TASK GOAL
Transcribe the data underneath exactly. No images belong in your version.

DATA FOR THIS TASK
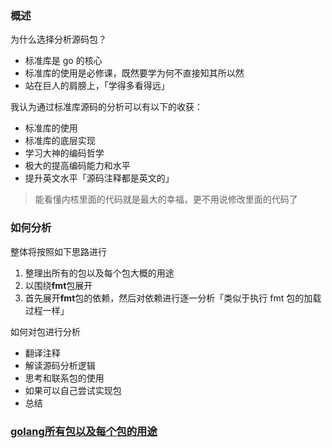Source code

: ### 概述
为什么选择分析源码包？
- 标准库是 go 的核心
- 标准库的使用是必修课，既然要学为何不直接知其所以然
- 站在巨人的肩膀上，「学得多看得远」

我认为通过标准库源码的分析可以有以下的收获：
- 标准库的使用
- 标准库的底层实现
- 学习大神的编码哲学
- 极大的提高编码能力和水平
- 提升英文水平「源码注释都是英文的」

> 能看懂内核里面的代码就是最大的幸福，更不用说修改里面的代码了

### 如何分析
整体将按照如下思路进行
1. 整理出所有的包以及每个包大概的用途
2. 以围绕**fmt**包展开
3. 首先展开**fmt**包的依赖，然后对依赖进行逐一分析「类似于执行 fmt 包的加载过程一样」

如何对包进行分析
- 翻译注释
- 解读源码分析逻辑
- 思考和联系包的使用
- 如果可以自己尝试实现包
- 总结

### [golang所有包以及每个包的用途](https://golang.org/pkg/)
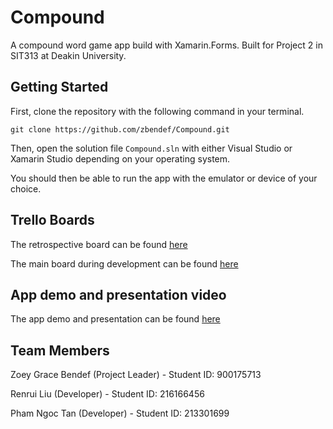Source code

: # Compound
A compound word game app build with Xamarin.Forms. Built for Project 2 in SIT313 at Deakin University. 

## Getting Started
First, clone the repository with the following command in your terminal.

`git clone https://github.com/zbendef/Compound.git`

Then, open the solution file `Compound.sln` with either Visual Studio or Xamarin Studio depending on your operating system.

You should then be able to run the app with the emulator or device of your choice.

## Trello Boards
The retrospective board can be found [here](https://trello.com/b/7glI5aiM)

The main board during development can be found [here](https://trello.com/b/U2xuFNp1)

## App demo and presentation video
The app demo and presentation can be found [here](notalinkyet)

## Team Members
Zoey Grace Bendef (Project Leader) - Student ID: 900175713

Renrui Liu (Developer) - Student ID: 216166456 

Pham Ngoc Tan (Developer) - Student ID: 213301699
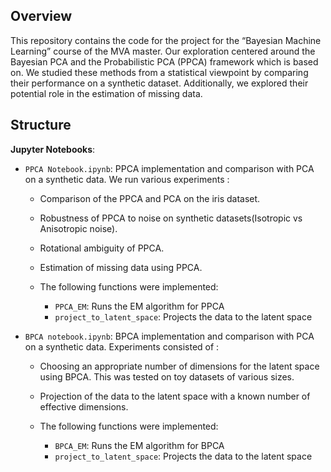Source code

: ## Overview

 This repository contains the code for the project for the “Bayesian Machine Learning” course of the MVA master. Our exploration centered around the Bayesian PCA and the Probabilistic PCA (PPCA) framework which is based on. We studied these methods from a statistical viewpoint by comparing their performance on a synthetic dataset. Additionally, we explored their potential role in the estimation of missing data.

 ## Structure

**Jupyter Notebooks**: 
* `PPCA Notebook.ipynb`: PPCA implementation and comparison with PCA on a synthetic data. We run various experiments : 
    * Comparison of the PPCA and PCA on the iris dataset.
    * Robustness of PPCA to noise on synthetic datasets(Isotropic vs Anisotropic noise).
    * Rotational ambiguity of PPCA.
    * Estimation of missing data using PPCA.

    * The following functions were implemented: 
        * `PPCA_EM`: Runs the EM algorithm for PPCA 
        * `project_to_latent_space`: Projects the data to the latent space



* `BPCA notebook.ipynb`: BPCA implementation and comparison with PCA on a synthetic data. Experiments consisted of : 
    * Choosing an appropriate number of dimensions for the latent space using BPCA. This was tested on toy datasets of various sizes.
    * Projection of the data to the latent space with a known number of effective dimensions.
      
    * The following functions were implemented: 
        * `BPCA_EM`: Runs the EM algorithm for BPCA
        * `project_to_latent_space`: Projects the data to the latent space

        


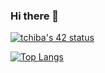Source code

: ### Hi there 👋

<!--
**maisontaigachiba/maisontaigachiba** is a ✨ _special_ ✨ repository because its `README.md` (this file) appears on your GitHub profile.

Here are some ideas to get you started:

- 🔭 I’m currently working on ...
- 🌱 I’m currently learning ...
- 👯 I’m looking to collaborate on ...
- 🤔 I’m looking for help with ...
- 💬 Ask me about ...
- 📫 How to reach me: ...
- 😄 Pronouns: ...
- ⚡ Fun fact: ...
-->

[![tchiba's 42 status](https://badge42.herokuapp.com/api/stats/tchiba?cursus=42cursus)](https://github.com/JaeSeoKim/badge42)

[![Top Langs](https://github-readme-stats.vercel.app/api/top-langs/?username=maisontaigachiba&layout=compact&theme=dark)](https://github.com/anuraghazra/github-readme-stats)
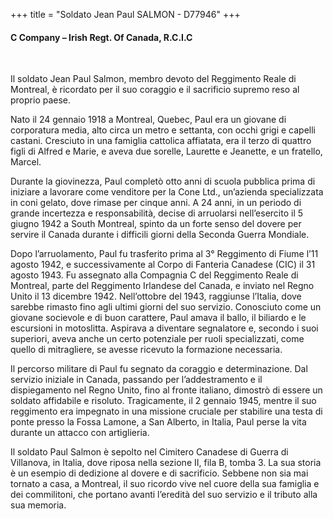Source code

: +++
title = "Soldato Jean Paul SALMON - D77946"
+++

#### C Company – Irish Regt. Of Canada, R.C.I.C
<br>


Il soldato Jean Paul Salmon, membro devoto del Reggimento Reale di Montreal, è ricordato per il suo coraggio e il sacrificio supremo reso al proprio paese. 

Nato il 24 gennaio 1918 a Montreal, Quebec, Paul era un giovane di corporatura media, alto circa un metro e settanta, con occhi grigi e capelli castani. Cresciuto in una famiglia cattolica affiatata, era il terzo di quattro figli di Alfred e Marie, e aveva due sorelle, Laurette e Jeanette, e un fratello, Marcel.

Durante la giovinezza, Paul completò otto anni di scuola pubblica prima di iniziare a lavorare come venditore per la Cone Ltd., un’azienda specializzata in coni gelato, dove rimase per cinque anni. A 24 anni, in un periodo di grande incertezza e responsabilità, decise di arruolarsi nell’esercito il 5 giugno 1942 a South Montreal, spinto da un forte senso del dovere per servire il Canada durante i difficili giorni della Seconda Guerra Mondiale.

Dopo l’arruolamento, Paul fu trasferito prima al 3° Reggimento di Fiume l’11 agosto 1942, e successivamente al Corpo di Fanteria Canadese (CIC) il 31 agosto 1943. Fu assegnato alla Compagnia C del Reggimento Reale di Montreal, parte del Reggimento Irlandese del Canada, e inviato nel Regno Unito il 13 dicembre 1942. Nell’ottobre del 1943, raggiunse l’Italia, dove sarebbe rimasto fino agli ultimi giorni del suo servizio. Conosciuto come un giovane socievole e di buon carattere, Paul amava il ballo, il biliardo e le escursioni in motoslitta. Aspirava a diventare segnalatore e, secondo i suoi superiori, aveva anche un certo potenziale per ruoli specializzati, come quello di mitragliere, se avesse ricevuto la formazione necessaria.

Il percorso militare di Paul fu segnato da coraggio e determinazione. Dal servizio iniziale in Canada, passando per l’addestramento e il dispiegamento nel Regno Unito, fino al fronte italiano, dimostrò di essere un soldato affidabile e risoluto. Tragicamente, il 2 gennaio 1945, mentre il suo reggimento era impegnato in una missione cruciale per stabilire una testa di ponte presso la Fossa Lamone, a San Alberto, in Italia, Paul perse la vita durante un attacco con artiglieria.

Il soldato Paul Salmon è sepolto nel Cimitero Canadese di Guerra di Villanova, in Italia, dove riposa nella sezione II, fila B, tomba 3. La sua storia è un esempio di dedizione al dovere e di sacrificio. Sebbene non sia mai tornato a casa, a Montreal, il suo ricordo vive nel cuore della sua famiglia e dei commilitoni, che portano avanti l’eredità del suo servizio e il tributo alla sua memoria.

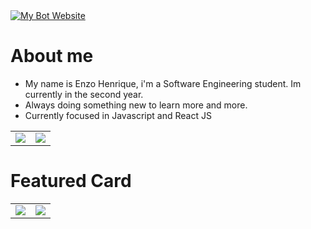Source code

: <div>
  <a href="https://yulbot.vercel.app">
    <img src="https://img.shields.io/badge/YulBot-Website-EC3E85" alt="My Bot Website" />
  </a>
</div>

# About me

- My name is Enzo Henrique, i'm a Software Engineering student. Im currently in the second year.
- Always doing something new to learn more and more.
- Currently focused in Javascript and React JS

<table>
  <tr>
    <td align="center" style="padding=0;width=50%;">
      <img align="center" style="padding=0;" src="https://github-readme-stats.vercel.app/api?username=enzzzzz&count_private=true&show_icons=true&theme=radical&hide_border=true&hide=contribs" />
    </td>
    <td align="center" style="padding=0;width=50%;">
      <img align="center" style="padding=0;" src="https://github-readme-stats.vercel.app/api/top-langs/?username=enzzzzz&layout=compact&hide_border=true&theme=radical" />
    </td>
  </tr>
</table>

<h1>Featured Card</h1>

<table>
  <tr>
    <td align="center" style="padding=0;width=50%;">
      <img align="center" style="padding=0;" src="https://github-readme-stats.vercel.app/api/pin/?username=yulbotsite&repo=yulrpg&theme=radical&show_owner=true" />
    </td>
    <td align="center" style="padding=0;width=50%;">
      <img align="center" style="padding=0;" src="https://github-readme-stats.vercel.app/api/pin/?username=enzzzzz&repo=yulrpg&theme=radical&show_owner=true" />
    </td>
  </tr>
</table>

ANSWER FOR THE TASK
Source code

: ### 概述
为什么选择分析源码包？
- 标准库是 go 的核心
- 标准库的使用是必修课，既然要学为何不直接知其所以然
- 站在巨人的肩膀上，「学得多看得远」

我认为通过标准库源码的分析可以有以下的收获：
- 标准库的使用
- 标准库的底层实现
- 学习大神的编码哲学
- 极大的提高编码能力和水平
- 提升英文水平「源码注释都是英文的」

> 能看懂内核里面的代码就是最大的幸福，更不用说修改里面的代码了

### 如何分析
整体将按照如下思路进行
1. 整理出所有的包以及每个包大概的用途
2. 以围绕**fmt**包展开
3. 首先展开**fmt**包的依赖，然后对依赖进行逐一分析「类似于执行 fmt 包的加载过程一样」

如何对包进行分析
- 翻译注释
- 解读源码分析逻辑
- 思考和联系包的使用
- 如果可以自己尝试实现包
- 总结

### [golang所有包以及每个包的用途](https://golang.org/pkg/)
Source code

: # Compound
A compound word game app build with Xamarin.Forms. Built for Project 2 in SIT313 at Deakin University. 

## Getting Started
First, clone the repository with the following command in your terminal.

`git clone https://github.com/zbendef/Compound.git`

Then, open the solution file `Compound.sln` with either Visual Studio or Xamarin Studio depending on your operating system.

You should then be able to run the app with the emulator or device of your choice.

## Trello Boards
The retrospective board can be found [here](https://trello.com/b/7glI5aiM)

The main board during development can be found [here](https://trello.com/b/U2xuFNp1)

## App demo and presentation video
The app demo and presentation can be found [here](notalinkyet)

## Team Members
Zoey Grace Bendef (Project Leader) - Student ID: 900175713

Renrui Liu (Developer) - Student ID: 216166456 

Pham Ngoc Tan (Developer) - Student ID: 213301699
Source code

: ## Overview

 This repository contains the code for the project for the “Bayesian Machine Learning” course of the MVA master. Our exploration centered around the Bayesian PCA and the Probabilistic PCA (PPCA) framework which is based on. We studied these methods from a statistical viewpoint by comparing their performance on a synthetic dataset. Additionally, we explored their potential role in the estimation of missing data.

 ## Structure

**Jupyter Notebooks**: 
* `PPCA Notebook.ipynb`: PPCA implementation and comparison with PCA on a synthetic data. We run various experiments : 
    * Comparison of the PPCA and PCA on the iris dataset.
    * Robustness of PPCA to noise on synthetic datasets(Isotropic vs Anisotropic noise).
    * Rotational ambiguity of PPCA.
    * Estimation of missing data using PPCA.

    * The following functions were implemented: 
        * `PPCA_EM`: Runs the EM algorithm for PPCA 
        * `project_to_latent_space`: Projects the data to the latent space



* `BPCA notebook.ipynb`: BPCA implementation and comparison with PCA on a synthetic data. Experiments consisted of : 
    * Choosing an appropriate number of dimensions for the latent space using BPCA. This was tested on toy datasets of various sizes.
    * Projection of the data to the latent space with a known number of effective dimensions.
      
    * The following functions were implemented: 
        * `BPCA_EM`: Runs the EM algorithm for BPCA
        * `project_to_latent_space`: Projects the data to the latent space

        


Source code

: ### Hi there 👋

<!--
**maisontaigachiba/maisontaigachiba** is a ✨ _special_ ✨ repository because its `README.md` (this file) appears on your GitHub profile.

Here are some ideas to get you started:

- 🔭 I’m currently working on ...
- 🌱 I’m currently learning ...
- 👯 I’m looking to collaborate on ...
- 🤔 I’m looking for help with ...
- 💬 Ask me about ...
- 📫 How to reach me: ...
- 😄 Pronouns: ...
- ⚡ Fun fact: ...
-->

[![tchiba's 42 status](https://badge42.herokuapp.com/api/stats/tchiba?cursus=42cursus)](https://github.com/JaeSeoKim/badge42)

[![Top Langs](https://github-readme-stats.vercel.app/api/top-langs/?username=maisontaigachiba&layout=compact&theme=dark)](https://github.com/anuraghazra/github-readme-stats)
Source code

: +++
title = "Soldato Jean Paul SALMON - D77946"
+++

#### C Company – Irish Regt. Of Canada, R.C.I.C
<br>


Il soldato Jean Paul Salmon, membro devoto del Reggimento Reale di Montreal, è ricordato per il suo coraggio e il sacrificio supremo reso al proprio paese. 

Nato il 24 gennaio 1918 a Montreal, Quebec, Paul era un giovane di corporatura media, alto circa un metro e settanta, con occhi grigi e capelli castani. Cresciuto in una famiglia cattolica affiatata, era il terzo di quattro figli di Alfred e Marie, e aveva due sorelle, Laurette e Jeanette, e un fratello, Marcel.

Durante la giovinezza, Paul completò otto anni di scuola pubblica prima di iniziare a lavorare come venditore per la Cone Ltd., un’azienda specializzata in coni gelato, dove rimase per cinque anni. A 24 anni, in un periodo di grande incertezza e responsabilità, decise di arruolarsi nell’esercito il 5 giugno 1942 a South Montreal, spinto da un forte senso del dovere per servire il Canada durante i difficili giorni della Seconda Guerra Mondiale.

Dopo l’arruolamento, Paul fu trasferito prima al 3° Reggimento di Fiume l’11 agosto 1942, e successivamente al Corpo di Fanteria Canadese (CIC) il 31 agosto 1943. Fu assegnato alla Compagnia C del Reggimento Reale di Montreal, parte del Reggimento Irlandese del Canada, e inviato nel Regno Unito il 13 dicembre 1942. Nell’ottobre del 1943, raggiunse l’Italia, dove sarebbe rimasto fino agli ultimi giorni del suo servizio. Conosciuto come un giovane socievole e di buon carattere, Paul amava il ballo, il biliardo e le escursioni in motoslitta. Aspirava a diventare segnalatore e, secondo i suoi superiori, aveva anche un certo potenziale per ruoli specializzati, come quello di mitragliere, se avesse ricevuto la formazione necessaria.

Il percorso militare di Paul fu segnato da coraggio e determinazione. Dal servizio iniziale in Canada, passando per l’addestramento e il dispiegamento nel Regno Unito, fino al fronte italiano, dimostrò di essere un soldato affidabile e risoluto. Tragicamente, il 2 gennaio 1945, mentre il suo reggimento era impegnato in una missione cruciale per stabilire una testa di ponte presso la Fossa Lamone, a San Alberto, in Italia, Paul perse la vita durante un attacco con artiglieria.

Il soldato Paul Salmon è sepolto nel Cimitero Canadese di Guerra di Villanova, in Italia, dove riposa nella sezione II, fila B, tomba 3. La sua storia è un esempio di dedizione al dovere e di sacrificio. Sebbene non sia mai tornato a casa, a Montreal, il suo ricordo vive nel cuore della sua famiglia e dei commilitoni, che portano avanti l’eredità del suo servizio e il tributo alla sua memoria.

Source code

: <div>
  <a href="https://yulbot.vercel.app">
    <img src="https://img.shields.io/badge/YulBot-Website-EC3E85" alt="My Bot Website" />
  </a>
</div>

# About me

- My name is Enzo Henrique, i'm a Software Engineering student. Im currently in the second year.
- Always doing something new to learn more and more.
- Currently focused in Javascript and React JS

<table>
  <tr>
    <td align="center" style="padding=0;width=50%;">
      <img align="center" style="padding=0;" src="https://github-readme-stats.vercel.app/api?username=enzzzzz&count_private=true&show_icons=true&theme=radical&hide_border=true&hide=contribs" />
    </td>
    <td align="center" style="padding=0;width=50%;">
      <img align="center" style="padding=0;" src="https://github-readme-stats.vercel.app/api/top-langs/?username=enzzzzz&layout=compact&hide_border=true&theme=radical" />
    </td>
  </tr>
</table>

<h1>Featured Card</h1>

<table>
  <tr>
    <td align="center" style="padding=0;width=50%;">
      <img align="center" style="padding=0;" src="https://github-readme-stats.vercel.app/api/pin/?username=yulbotsite&repo=yulrpg&theme=radical&show_owner=true" />
    </td>
    <td align="center" style="padding=0;width=50%;">
      <img align="center" style="padding=0;" src="https://github-readme-stats.vercel.app/api/pin/?username=enzzzzz&repo=yulrpg&theme=radical&show_owner=true" />
    </td>
  </tr>
</table>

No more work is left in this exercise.